Wednesday, 1 April 2009

Fish Pie, with a Saffron twist


As a result of overwhelming demand, I've decided to keep going with the blog. I've recreated a recipe in a similar style as before, this time for a Fish Pie which is given a little exotic spin by adding a pinch of saffron. Don't use much or it'll take over.


I'm aware that there small wars are fought over whether you should use cheese as part of your sauce in a Fish Pie, but it's been left out of this recipe. Cheese + Saffron = Yuk in my book. Normally though, Gruyere is where it's at.





Friday, 27 March 2009

Cottage Pie Recipe - Flow Chart stylee



Hello everyone.
Not only my first blog here, but my first blog anywhere, as long as you discount the ill-starred web page I once wrote entitled 'Cheeses I have loved'. I think you might figure out quite why that didn't make the light of day. In my defence, I was a little younger then.

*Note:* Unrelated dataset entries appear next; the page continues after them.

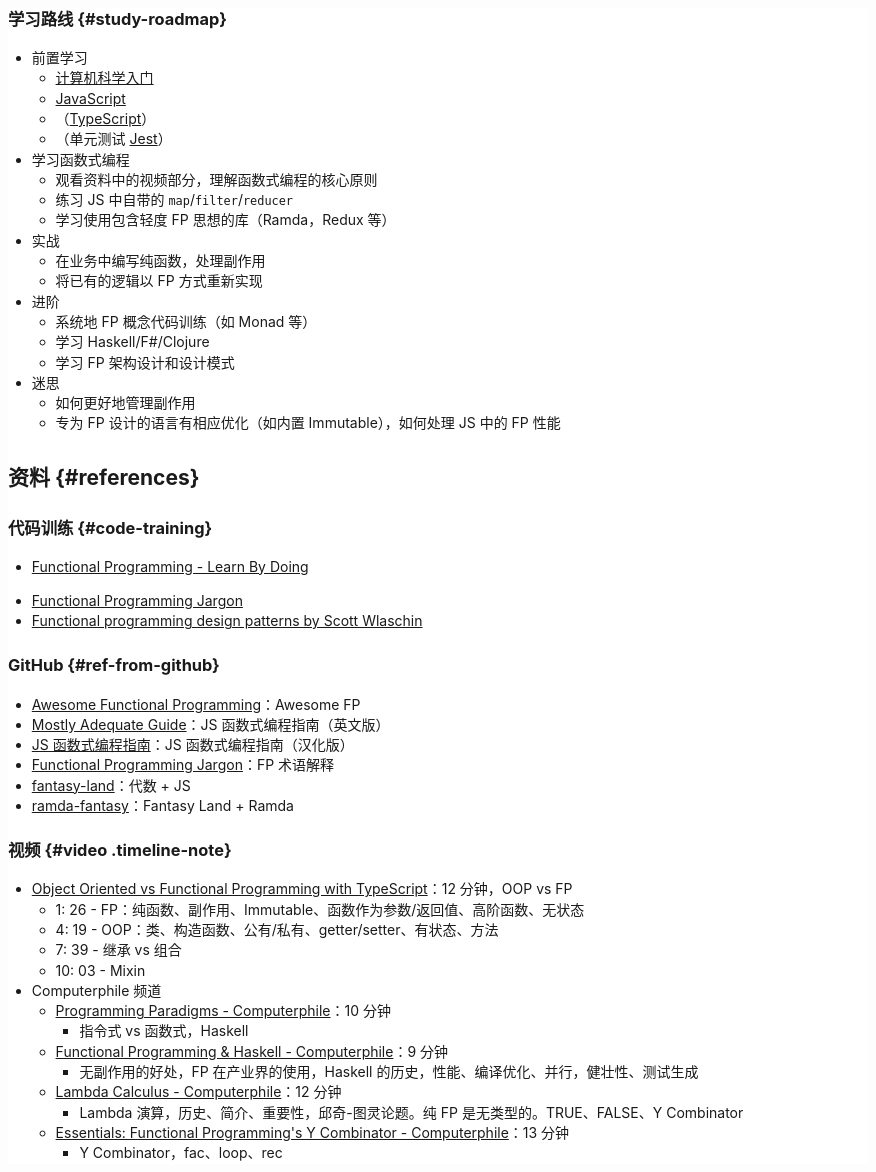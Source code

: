 ### 学习路线 {#study-roadmap}

- 前置学习
  - [计算机科学入门](./computer-science.md)
  - [JavaScript](./js-foundation.md)
  - （[TypeScript](./typescript.md)）
  - （单元测试 [Jest](./jest.md)）
- 学习函数式编程
  - 观看资料中的视频部分，理解函数式编程的核心原则
  - 练习 JS 中自带的 `map`/`filter`/`reducer`
  - 学习使用包含轻度 FP 思想的库（Ramda，Redux 等）
- 实战
  - 在业务中编写纯函数，处理副作用
  - 将已有的逻辑以 FP 方式重新实现
- 进阶
  - 系统地 FP 概念代码训练（如 Monad 等）
  - 学习 Haskell/F#/Clojure
  - 学习 FP 架构设计和设计模式
- 迷思
  - 如何更好地管理副作用
  - 专为 FP 设计的语言有相应优化（如内置 Immutable），如何处理 JS 中的 FP 性能

## 资料 {#references}

### 代码训练 {#code-training}

- [Functional Programming - Learn By Doing](https://github.com/seognil-study/learn-by-doing/tree/master/paradigm/functional-programming)

* [Functional Programming Jargon](https://github.com/hemanth/functional-programming-jargon)
* [Functional programming design patterns by Scott Wlaschin](https://www.youtube.com/watch?v=E8I19uA-wGY)

### GitHub {#ref-from-github}

- [Awesome Functional Programming](https://github.com/xgrommx/awesome-functional-programming)：Awesome FP
- [Mostly Adequate Guide](https://mostly-adequate.gitbooks.io/mostly-adequate-guide/)：JS 函数式编程指南（英文版）
- [JS 函数式编程指南](https://llh911001.gitbooks.io/mostly-adequate-guide-chinese/content/)：JS 函数式编程指南（汉化版）
- [Functional Programming Jargon](https://github.com/hemanth/functional-programming-jargon)：FP 术语解释
- [fantasy-land](https://github.com/fantasyland/fantasy-land)：代数 + JS
- [ramda-fantasy](https://github.com/ramda/ramda-fantasy)：Fantasy Land + Ramda

### 视频 {#video .timeline-note}

- [Object Oriented vs Functional Programming with TypeScript](https://www.youtube.com/watch?v=fsVL_xrYO0w)：12 分钟，OOP vs FP
  - 1: 26 - FP：纯函数、副作用、Immutable、函数作为参数/返回值、高阶函数、无状态
  - 4: 19 - OOP：类、构造函数、公有/私有、getter/setter、有状态、方法
  - 7: 39 - 继承 vs 组合
  - 10: 03 - Mixin
- Computerphile 频道
  - [Programming Paradigms - Computerphile](https://www.youtube.com/watch?v=sqV3pL5x8PI)：10 分钟
    - 指令式 vs 函数式，Haskell
  - [Functional Programming & Haskell - Computerphile](https://www.youtube.com/watch?v=LnX3B9oaKzw)：9 分钟
    - 无副作用的好处，FP 在产业界的使用，Haskell 的历史，性能、编译优化、并行，健壮性、测试生成
  - [Lambda Calculus - Computerphile](https://www.youtube.com/watch?v=eis11j_iGMs)：12 分钟
    - Lambda 演算，历史、简介、重要性，邱奇-图灵论题。纯 FP 是无类型的。TRUE、FALSE、Y Combinator
  - [Essentials: Functional Programming's Y Combinator - Computerphile](https://www.youtube.com/watch?v=9T8A89jgeTI)：13 分钟
    - Y Combinator，fac、loop、rec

I've long had an idea that many people are intrigued by the idea of cooking reasonably challenging recipes, but simply lack the confidence to tackle them.

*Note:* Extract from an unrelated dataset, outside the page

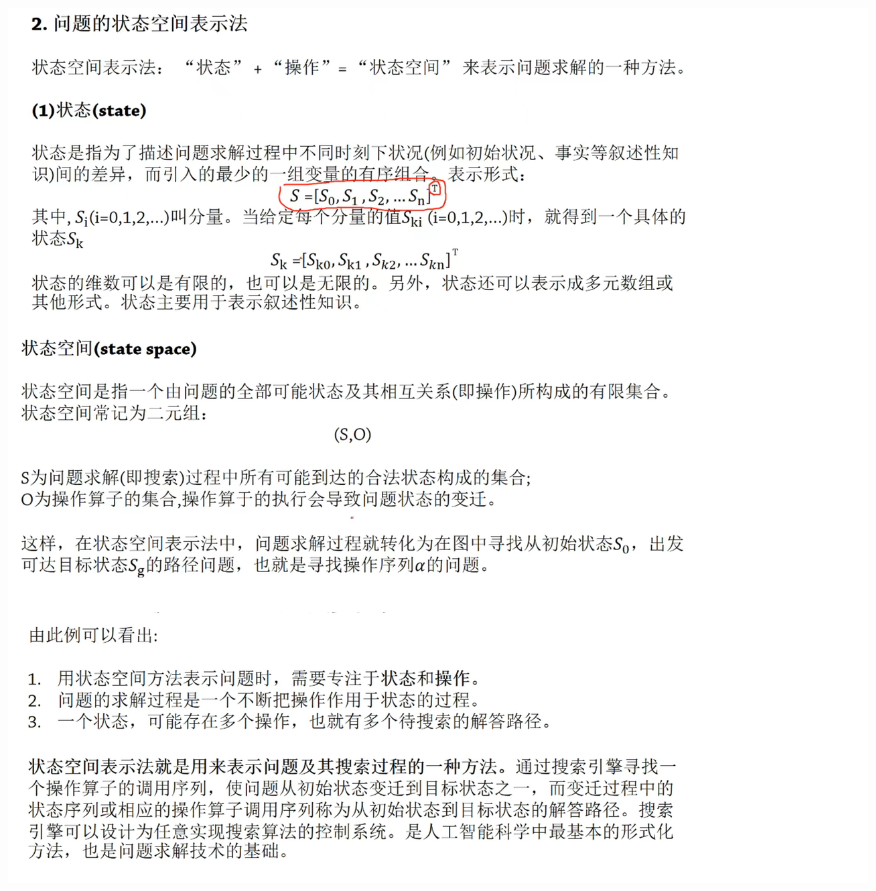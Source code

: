 <img src="导论.assets/image-20230613144846359.png" alt="image-20230613144846359" style="zoom:67%;" /> 

<img src="导论.assets/image-20230613144956498.png" alt="image-20230613144956498" style="zoom:67%;" /> 

<img src="导论.assets/image-20230613145142356.png" alt="image-20230613145142356" style="zoom:67%;" />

It was during the course of preparing a Christmas lunch for the extended family that I became acutely aware of the chaos which had enveloped the kitchen, and it started me wondering whether a more structured way of helping the ambitious - and not so ambitious - home chefs might be useful. It certainly would have been for me then. And so an idea was born.

When I look at a recipe, the instructions are obviously an essential part, but can sometimes appear a little daunting, and I've lost count of the number of times I've prepared one part of a recipe, only to find I should have also been working on something else simultaneously. And how does that course fit in with the vegetables I'm trying to prepare. And when on earth do I start pudding?? Ok, I admit a good read-through of the recipe beforehand might have helped, but I'll leave that to the Perfect Ones. There are times when I can barely remember my own name, let alone that I needed to have a brown roux ready to add to the sauce Espagnole to create a demi-glace.

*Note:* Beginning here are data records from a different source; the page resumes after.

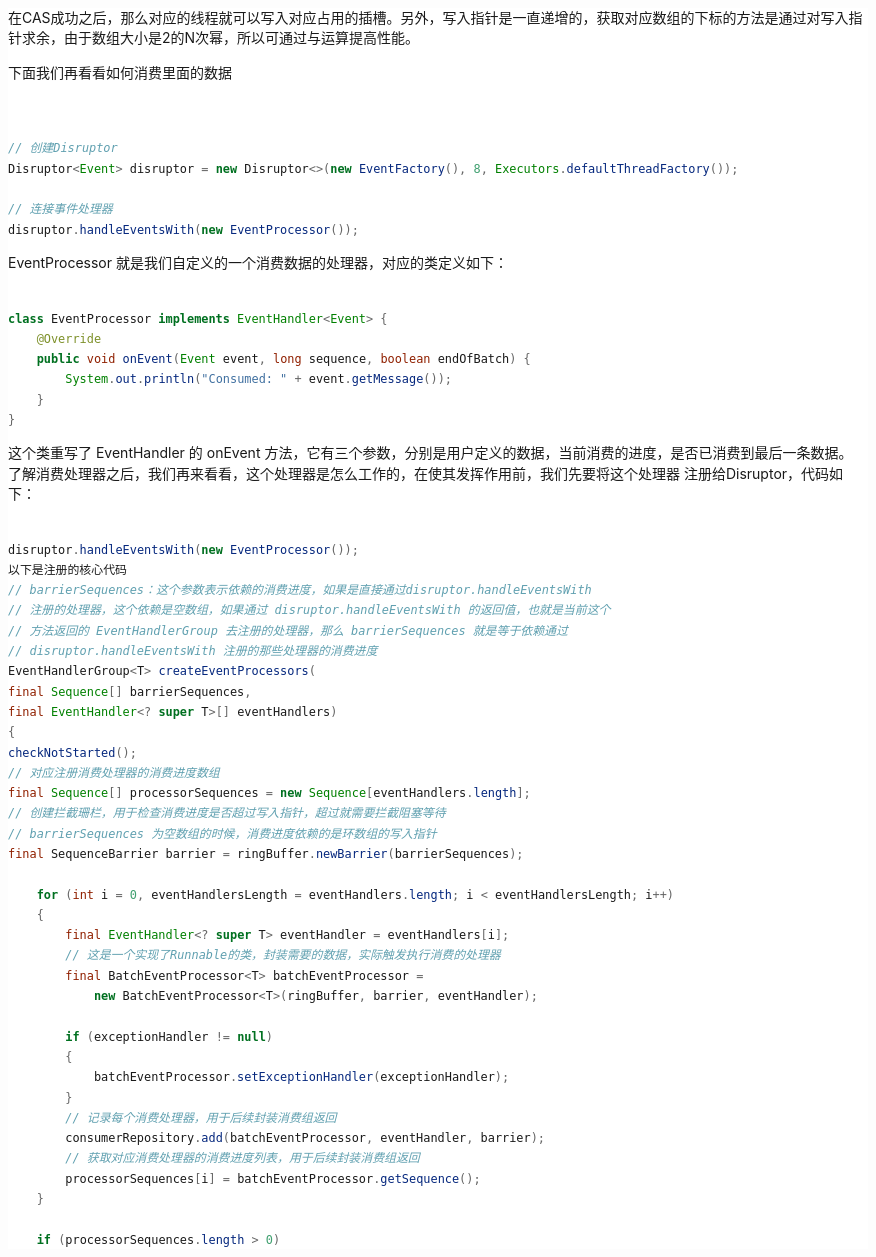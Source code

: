 在CAS成功之后，那么对应的线程就可以写入对应占用的插槽。另外，写入指针是一直递增的，获取对应数组的下标的方法是通过对写入指针求余，由于数组大小是2的N次幂，所以可通过与运算提高性能。

下面我们再看看如何消费里面的数据

```java


// 创建Disruptor
Disruptor<Event> disruptor = new Disruptor<>(new EventFactory(), 8, Executors.defaultThreadFactory());

// 连接事件处理器
disruptor.handleEventsWith(new EventProcessor());
```

EventProcessor 就是我们自定义的一个消费数据的处理器，对应的类定义如下：
```java

class EventProcessor implements EventHandler<Event> {
    @Override
    public void onEvent(Event event, long sequence, boolean endOfBatch) {
        System.out.println("Consumed: " + event.getMessage());
    }
}
```
这个类重写了 EventHandler 的 onEvent 方法，它有三个参数，分别是用户定义的数据，当前消费的进度，是否已消费到最后一条数据。
了解消费处理器之后，我们再来看看，这个处理器是怎么工作的，在使其发挥作用前，我们先要将这个处理器
注册给Disruptor，代码如下：

```java

disruptor.handleEventsWith(new EventProcessor());
以下是注册的核心代码
// barrierSequences：这个参数表示依赖的消费进度，如果是直接通过disruptor.handleEventsWith
// 注册的处理器，这个依赖是空数组，如果通过 disruptor.handleEventsWith 的返回值，也就是当前这个
// 方法返回的 EventHandlerGroup 去注册的处理器，那么 barrierSequences 就是等于依赖通过
// disruptor.handleEventsWith 注册的那些处理器的消费进度
EventHandlerGroup<T> createEventProcessors(
final Sequence[] barrierSequences,
final EventHandler<? super T>[] eventHandlers)
{
checkNotStarted();
// 对应注册消费处理器的消费进度数组
final Sequence[] processorSequences = new Sequence[eventHandlers.length];
// 创建拦截珊栏，用于检查消费进度是否超过写入指针，超过就需要拦截阻塞等待
// barrierSequences 为空数组的时候，消费进度依赖的是环数组的写入指针
final SequenceBarrier barrier = ringBuffer.newBarrier(barrierSequences);

    for (int i = 0, eventHandlersLength = eventHandlers.length; i < eventHandlersLength; i++)
    {
        final EventHandler<? super T> eventHandler = eventHandlers[i];
        // 这是一个实现了Runnable的类，封装需要的数据，实际触发执行消费的处理器
        final BatchEventProcessor<T> batchEventProcessor =
            new BatchEventProcessor<T>(ringBuffer, barrier, eventHandler);

        if (exceptionHandler != null)
        {
            batchEventProcessor.setExceptionHandler(exceptionHandler);
        }
        // 记录每个消费处理器，用于后续封装消费组返回
        consumerRepository.add(batchEventProcessor, eventHandler, barrier);
        // 获取对应消费处理器的消费进度列表，用于后续封装消费组返回
        processorSequences[i] = batchEventProcessor.getSequence();
    }

    if (processorSequences.length > 0)
```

A background in process design, coupled with the observation that it can be helpful to illustrate and explain ideas using flow charts, led me to put some recipes together in a more structured way. I've stuck one of them top right. Each of my recipes shows all the different elements of the cooking process as steps in a flow chart. This one is for a lovely cottage pie.


Hope you enjoy it!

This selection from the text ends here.